Diagram showing the Russian Position behind the Marshes of the Bzura.
Notice the causeway leading from Kutno to Piatek. Along this causeway the Germans made their frontal attack.
About fifteen miles to the south of Piatek is Lodz, the "Manchester of Poland." It contains half a million people, and has grown more rapidly than any other city of Europe. Its chief industry is cotton, but there are also large factories in which silk, woollen, and linen fabrics are made, as well as numerous dye-works, flour mills, distilleries, and machine shops. The Germans had captured it during their first march on Warsaw, but had lost it during the retreat. They were now to make a bold bid for it again.

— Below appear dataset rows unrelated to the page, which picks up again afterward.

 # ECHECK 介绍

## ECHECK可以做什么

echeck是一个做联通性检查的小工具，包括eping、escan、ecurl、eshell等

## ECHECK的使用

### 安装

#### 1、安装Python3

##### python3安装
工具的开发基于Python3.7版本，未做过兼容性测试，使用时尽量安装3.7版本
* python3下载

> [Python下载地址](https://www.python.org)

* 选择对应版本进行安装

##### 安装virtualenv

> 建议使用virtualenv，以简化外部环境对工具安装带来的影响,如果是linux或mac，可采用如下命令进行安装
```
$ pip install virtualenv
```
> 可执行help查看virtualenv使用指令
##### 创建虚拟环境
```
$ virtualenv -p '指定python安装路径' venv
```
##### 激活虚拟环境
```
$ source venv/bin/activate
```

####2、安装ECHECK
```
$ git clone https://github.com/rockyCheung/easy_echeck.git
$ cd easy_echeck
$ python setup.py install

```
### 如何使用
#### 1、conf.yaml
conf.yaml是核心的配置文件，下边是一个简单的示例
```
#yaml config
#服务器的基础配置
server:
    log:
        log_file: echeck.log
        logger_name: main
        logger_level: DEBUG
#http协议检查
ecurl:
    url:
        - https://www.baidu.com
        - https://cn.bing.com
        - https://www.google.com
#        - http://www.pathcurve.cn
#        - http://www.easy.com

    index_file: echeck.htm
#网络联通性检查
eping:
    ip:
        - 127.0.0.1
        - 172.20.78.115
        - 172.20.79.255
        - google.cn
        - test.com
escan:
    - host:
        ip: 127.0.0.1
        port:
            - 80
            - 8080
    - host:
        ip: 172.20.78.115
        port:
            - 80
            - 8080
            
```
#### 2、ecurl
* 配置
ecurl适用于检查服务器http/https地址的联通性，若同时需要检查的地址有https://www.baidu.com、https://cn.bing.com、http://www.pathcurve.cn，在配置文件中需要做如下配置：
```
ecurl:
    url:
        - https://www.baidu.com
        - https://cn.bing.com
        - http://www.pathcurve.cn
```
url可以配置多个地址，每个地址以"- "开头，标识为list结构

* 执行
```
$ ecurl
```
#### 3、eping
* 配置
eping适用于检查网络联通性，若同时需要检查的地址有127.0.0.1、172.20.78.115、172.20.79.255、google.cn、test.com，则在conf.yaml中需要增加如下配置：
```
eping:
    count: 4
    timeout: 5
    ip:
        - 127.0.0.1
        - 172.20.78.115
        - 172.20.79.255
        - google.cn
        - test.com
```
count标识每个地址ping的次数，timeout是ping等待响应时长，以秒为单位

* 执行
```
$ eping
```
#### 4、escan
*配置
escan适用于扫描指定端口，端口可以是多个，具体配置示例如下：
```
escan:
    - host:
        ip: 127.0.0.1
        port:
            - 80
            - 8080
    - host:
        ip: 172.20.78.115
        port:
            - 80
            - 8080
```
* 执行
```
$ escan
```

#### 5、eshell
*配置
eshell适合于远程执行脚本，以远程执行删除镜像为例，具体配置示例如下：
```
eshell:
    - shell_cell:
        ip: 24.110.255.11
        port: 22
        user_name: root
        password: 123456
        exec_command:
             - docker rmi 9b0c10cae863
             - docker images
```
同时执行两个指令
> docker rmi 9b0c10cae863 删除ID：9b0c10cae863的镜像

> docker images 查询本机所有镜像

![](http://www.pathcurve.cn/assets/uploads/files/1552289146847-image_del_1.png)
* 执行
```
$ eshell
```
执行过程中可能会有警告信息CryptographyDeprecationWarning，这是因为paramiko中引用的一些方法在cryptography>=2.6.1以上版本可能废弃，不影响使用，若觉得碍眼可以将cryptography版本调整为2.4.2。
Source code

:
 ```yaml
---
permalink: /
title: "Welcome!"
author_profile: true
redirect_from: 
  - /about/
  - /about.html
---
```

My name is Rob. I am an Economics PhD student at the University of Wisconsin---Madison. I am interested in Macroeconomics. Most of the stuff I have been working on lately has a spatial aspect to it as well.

Accordingly the German right now pressed hard against the Bzura at B, south of the marshes. While the right was crossing the river at B, the extreme left moved towards Plock, so as to outflank the Russian position by crossing the river at A. The main attack, however, was to be made not on the flanks but in the centre, across the causeway at C. Now I want you to notice that if Russian reinforcements could have come up from the south, the German flanking forces at B would have been hemmed in between the Russians to the north of Lodz and those advancing on the city from the south. Von Hindenburg, however, felt quite sure that the Russians from the south could not arrive in time owing to the broken roads and railways. Long before they came up he hoped to be in Warsaw.

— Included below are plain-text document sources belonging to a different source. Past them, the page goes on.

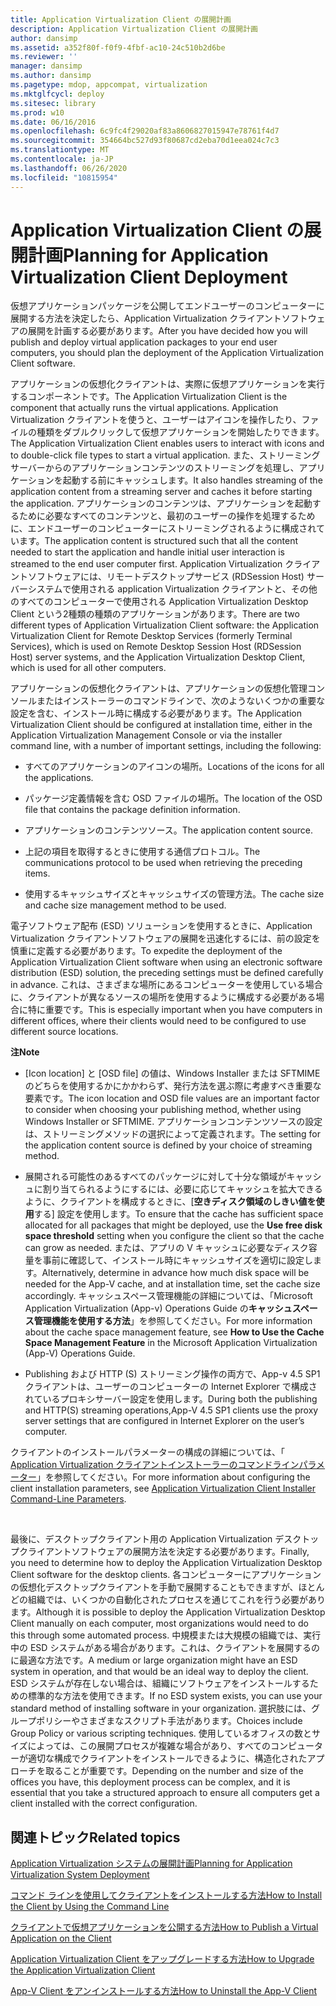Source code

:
 ```yaml
---
title: Application Virtualization Client の展開計画
description: Application Virtualization Client の展開計画
author: dansimp
ms.assetid: a352f80f-f0f9-4fbf-ac10-24c510b2d6be
ms.reviewer: ''
manager: dansimp
ms.author: dansimp
ms.pagetype: mdop, appcompat, virtualization
ms.mktglfcycl: deploy
ms.sitesec: library
ms.prod: w10
ms.date: 06/16/2016
ms.openlocfilehash: 6c9fc4f29020af83a8606827015947e78761f4d7
ms.sourcegitcommit: 354664bc527d93f80687cd2eba70d1eea024c7c3
ms.translationtype: MT
ms.contentlocale: ja-JP
ms.lasthandoff: 06/26/2020
ms.locfileid: "10815954"
---
```

# <span data-ttu-id="9bcff-103">Application Virtualization Client の展開計画</span><span class="sxs-lookup"><span data-stu-id="9bcff-103">Planning for Application Virtualization Client Deployment</span></span>


<span data-ttu-id="9bcff-104">仮想アプリケーションパッケージを公開してエンドユーザーのコンピューターに展開する方法を決定したら、Application Virtualization クライアントソフトウェアの展開を計画する必要があります。</span><span class="sxs-lookup"><span data-stu-id="9bcff-104">After you have decided how you will publish and deploy virtual application packages to your end user computers, you should plan the deployment of the Application Virtualization Client software.</span></span>

<span data-ttu-id="9bcff-105">アプリケーションの仮想化クライアントは、実際に仮想アプリケーションを実行するコンポーネントです。</span><span class="sxs-lookup"><span data-stu-id="9bcff-105">The Application Virtualization Client is the component that actually runs the virtual applications.</span></span> <span data-ttu-id="9bcff-106">Application Virtualization クライアントを使うと、ユーザーはアイコンを操作したり、ファイルの種類をダブルクリックして仮想アプリケーションを開始したりできます。</span><span class="sxs-lookup"><span data-stu-id="9bcff-106">The Application Virtualization Client enables users to interact with icons and to double-click file types to start a virtual application.</span></span> <span data-ttu-id="9bcff-107">また、ストリーミングサーバーからのアプリケーションコンテンツのストリーミングを処理し、アプリケーションを起動する前にキャッシュします。</span><span class="sxs-lookup"><span data-stu-id="9bcff-107">It also handles streaming of the application content from a streaming server and caches it before starting the application.</span></span> <span data-ttu-id="9bcff-108">アプリケーションのコンテンツは、アプリケーションを起動するために必要なすべてのコンテンツと、最初のユーザーの操作を処理するために、エンドユーザーのコンピューターにストリーミングされるように構成されています。</span><span class="sxs-lookup"><span data-stu-id="9bcff-108">The application content is structured such that all the content needed to start the application and handle initial user interaction is streamed to the end user computer first.</span></span> <span data-ttu-id="9bcff-109">Application Virtualization クライアントソフトウェアには、リモートデスクトップサービス (RDSession Host) サーバーシステムで使用される application Virtualization クライアントと、その他のすべてのコンピューターで使用される Application Virtualization Desktop Client という2種類の種類のアプリケーションがあります。</span><span class="sxs-lookup"><span data-stu-id="9bcff-109">There are two different types of Application Virtualization Client software: the Application Virtualization Client for Remote Desktop Services (formerly Terminal Services), which is used on Remote Desktop Session Host (RDSession Host) server systems, and the Application Virtualization Desktop Client, which is used for all other computers.</span></span>

<span data-ttu-id="9bcff-110">アプリケーションの仮想化クライアントは、アプリケーションの仮想化管理コンソールまたはインストーラーのコマンドラインで、次のようないくつかの重要な設定を含む、インストール時に構成する必要があります。</span><span class="sxs-lookup"><span data-stu-id="9bcff-110">The Application Virtualization Client should be configured at installation time, either in the Application Virtualization Management Console or via the installer command line, with a number of important settings, including the following:</span></span>

-   <span data-ttu-id="9bcff-111">すべてのアプリケーションのアイコンの場所。</span><span class="sxs-lookup"><span data-stu-id="9bcff-111">Locations of the icons for all the applications.</span></span>

-   <span data-ttu-id="9bcff-112">パッケージ定義情報を含む OSD ファイルの場所。</span><span class="sxs-lookup"><span data-stu-id="9bcff-112">The location of the OSD file that contains the package definition information.</span></span>

-   <span data-ttu-id="9bcff-113">アプリケーションのコンテンツソース。</span><span class="sxs-lookup"><span data-stu-id="9bcff-113">The application content source.</span></span>

-   <span data-ttu-id="9bcff-114">上記の項目を取得するときに使用する通信プロトコル。</span><span class="sxs-lookup"><span data-stu-id="9bcff-114">The communications protocol to be used when retrieving the preceding items.</span></span>

-   <span data-ttu-id="9bcff-115">使用するキャッシュサイズとキャッシュサイズの管理方法。</span><span class="sxs-lookup"><span data-stu-id="9bcff-115">The cache size and cache size management method to be used.</span></span>

<span data-ttu-id="9bcff-116">電子ソフトウェア配布 (ESD) ソリューションを使用するときに、Application Virtualization クライアントソフトウェアの展開を迅速化するには、前の設定を慎重に定義する必要があります。</span><span class="sxs-lookup"><span data-stu-id="9bcff-116">To expedite the deployment of the Application Virtualization Client software when using an electronic software distribution (ESD) solution, the preceding settings must be defined carefully in advance.</span></span> <span data-ttu-id="9bcff-117">これは、さまざまな場所にあるコンピューターを使用している場合に、クライアントが異なるソースの場所を使用するように構成する必要がある場合に特に重要です。</span><span class="sxs-lookup"><span data-stu-id="9bcff-117">This is especially important when you have computers in different offices, where their clients would need to be configured to use different source locations.</span></span>

**<span data-ttu-id="9bcff-118">注</span><span class="sxs-lookup"><span data-stu-id="9bcff-118">Note</span></span>**  
-   <span data-ttu-id="9bcff-119">[Icon location] と [OSD file] の値は、Windows Installer または SFTMIME のどちらを使用するかにかかわらず、発行方法を選ぶ際に考慮すべき重要な要素です。</span><span class="sxs-lookup"><span data-stu-id="9bcff-119">The icon location and OSD file values are an important factor to consider when choosing your publishing method, whether using Windows Installer or SFTMIME.</span></span> <span data-ttu-id="9bcff-120">アプリケーションコンテンツソースの設定は、ストリーミングメソッドの選択によって定義されます。</span><span class="sxs-lookup"><span data-stu-id="9bcff-120">The setting for the application content source is defined by your choice of streaming method.</span></span>

-   <span data-ttu-id="9bcff-121">展開される可能性のあるすべてのパッケージに対して十分な領域がキャッシュに割り当てられるようにするには、必要に応じてキャッシュを拡大できるように、クライアントを構成するときに、[**空きディスク領域のしきい値を使用**する] 設定を使用します。</span><span class="sxs-lookup"><span data-stu-id="9bcff-121">To ensure that the cache has sufficient space allocated for all packages that might be deployed, use the **Use free disk space threshold** setting when you configure the client so that the cache can grow as needed.</span></span> <span data-ttu-id="9bcff-122">または、アプリの V キャッシュに必要なディスク容量を事前に確認して、インストール時にキャッシュサイズを適切に設定します。</span><span class="sxs-lookup"><span data-stu-id="9bcff-122">Alternatively, determine in advance how much disk space will be needed for the App-V cache, and at installation time, set the cache size accordingly.</span></span> <span data-ttu-id="9bcff-123">キャッシュスペース管理機能の詳細については、「Microsoft Application Virtualization (App-v) Operations Guide の**キャッシュスペース管理機能を使用する方法**」を参照してください。</span><span class="sxs-lookup"><span data-stu-id="9bcff-123">For more information about the cache space management feature, see **How to Use the Cache Space Management Feature** in the Microsoft Application Virtualization (App-V) Operations Guide.</span></span>

-   <span data-ttu-id="9bcff-124">Publishing および HTTP (S) ストリーミング操作の両方で、App-v 4.5 SP1 クライアントは、ユーザーのコンピューターの Internet Explorer で構成されているプロキシサーバー設定を使用します。</span><span class="sxs-lookup"><span data-stu-id="9bcff-124">During both the publishing and HTTP(S) streaming operations,App-V 4.5 SP1 clients use the proxy server settings that are configured in Internet Explorer on the user’s computer.</span></span>

<span data-ttu-id="9bcff-125">クライアントのインストールパラメーターの構成の詳細については、「 [Application Virtualization クライアントインストーラーのコマンドラインパラメーター](application-virtualization-client-installer-command-line-parameters.md)」を参照してください。</span><span class="sxs-lookup"><span data-stu-id="9bcff-125">For more information about configuring the client installation parameters, see [Application Virtualization Client Installer Command-Line Parameters](application-virtualization-client-installer-command-line-parameters.md).</span></span>

 

<span data-ttu-id="9bcff-126">最後に、デスクトップクライアント用の Application Virtualization デスクトップクライアントソフトウェアの展開方法を決定する必要があります。</span><span class="sxs-lookup"><span data-stu-id="9bcff-126">Finally, you need to determine how to deploy the Application Virtualization Desktop Client software for the desktop clients.</span></span> <span data-ttu-id="9bcff-127">各コンピューターにアプリケーションの仮想化デスクトップクライアントを手動で展開することもできますが、ほとんどの組織では、いくつかの自動化されたプロセスを通じてこれを行う必要があります。</span><span class="sxs-lookup"><span data-stu-id="9bcff-127">Although it is possible to deploy the Application Virtualization Desktop Client manually on each computer, most organizations would need to do this through some automated process.</span></span> <span data-ttu-id="9bcff-128">中規模または大規模の組織では、実行中の ESD システムがある場合があります。これは、クライアントを展開するのに最適な方法です。</span><span class="sxs-lookup"><span data-stu-id="9bcff-128">A medium or large organization might have an ESD system in operation, and that would be an ideal way to deploy the client.</span></span> <span data-ttu-id="9bcff-129">ESD システムが存在しない場合は、組織にソフトウェアをインストールするための標準的な方法を使用できます。</span><span class="sxs-lookup"><span data-stu-id="9bcff-129">If no ESD system exists, you can use your standard method of installing software in your organization.</span></span> <span data-ttu-id="9bcff-130">選択肢には、グループポリシーやさまざまなスクリプト手法があります。</span><span class="sxs-lookup"><span data-stu-id="9bcff-130">Choices include Group Policy or various scripting techniques.</span></span> <span data-ttu-id="9bcff-131">使用しているオフィスの数とサイズによっては、この展開プロセスが複雑な場合があり、すべてのコンピューターが適切な構成でクライアントをインストールできるように、構造化されたアプローチを取ることが重要です。</span><span class="sxs-lookup"><span data-stu-id="9bcff-131">Depending on the number and size of the offices you have, this deployment process can be complex, and it is essential that you take a structured approach to ensure all computers get a client installed with the correct configuration.</span></span>

## <span data-ttu-id="9bcff-132">関連トピック</span><span class="sxs-lookup"><span data-stu-id="9bcff-132">Related topics</span></span>


[<span data-ttu-id="9bcff-133">Application Virtualization システムの展開計画</span><span class="sxs-lookup"><span data-stu-id="9bcff-133">Planning for Application Virtualization System Deployment</span></span>](planning-for-application-virtualization-system-deployment.md)

[<span data-ttu-id="9bcff-134">コマンド ラインを使用してクライアントをインストールする方法</span><span class="sxs-lookup"><span data-stu-id="9bcff-134">How to Install the Client by Using the Command Line</span></span>](how-to-install-the-client-by-using-the-command-line-new.md)

[<span data-ttu-id="9bcff-135">クライアントで仮想アプリケーションを公開する方法</span><span class="sxs-lookup"><span data-stu-id="9bcff-135">How to Publish a Virtual Application on the Client</span></span>](how-to-publish-a-virtual-application-on-the-client.md)

[<span data-ttu-id="9bcff-136">Application Virtualization Client をアップグレードする方法</span><span class="sxs-lookup"><span data-stu-id="9bcff-136">How to Upgrade the Application Virtualization Client</span></span>](how-to-upgrade-the-application-virtualization-client.md)

[<span data-ttu-id="9bcff-137">App-V Client をアンインストールする方法</span><span class="sxs-lookup"><span data-stu-id="9bcff-137">How to Uninstall the App-V Client</span></span>](how-to-uninstall-the-app-v-client.md)

 

 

A German Battery overwhelmed by Cossacks.
This grim picture illustrates the fate of the Germans who were trapped in the "pocket" as described on page [255].
An extraordinary state of things soon occurred. At first the Russians beat off attacks on the causeway, and held the German army in the villages north of the marshes. But on 19th November von Mackensen made a huge effort. He crossed the causeway, and pushed the Russians well south of Piatek. For the next four days his troops tramped across the causeway, and the Russians fell back more and more, till there was a deep sag in their line east of Lodz. Von Mackensen pushed this sag deeper and deeper, and wider and wider, until it resembled a pocket, and on 23rd November the bottom of the pocket fell out, and the Russian army was split into two parts, as shown in the diagram on the next page. The Germans burst through the gap, and the Russians were now in a most dangerous plight, especially as the enemy was bringing up strong forces both from the south-east and the south. Lodz was now being attacked from the front, from the flank, and from the rear. The Germans appeared to have succeeded beyond their wildest dreams.
"There's many a slip between the cup and the lip," says the old proverb. The Germans now expected to envelop the divided forces of the Russians, and make an end of them altogether. But when the cup was almost at their lips, the slip took place. The Russians had hastily summoned guns and men from Asia, and troop trains had been rolling for weeks past at top speed along the Siberian railway. The Siberians were detrained at a station on the railway south of Lowicz, just as reinforcements from the south were at last coming up. On the 24th the Siberians appeared on the field; another day, and they would have been too late—the Russian left would have been destroyed for ever.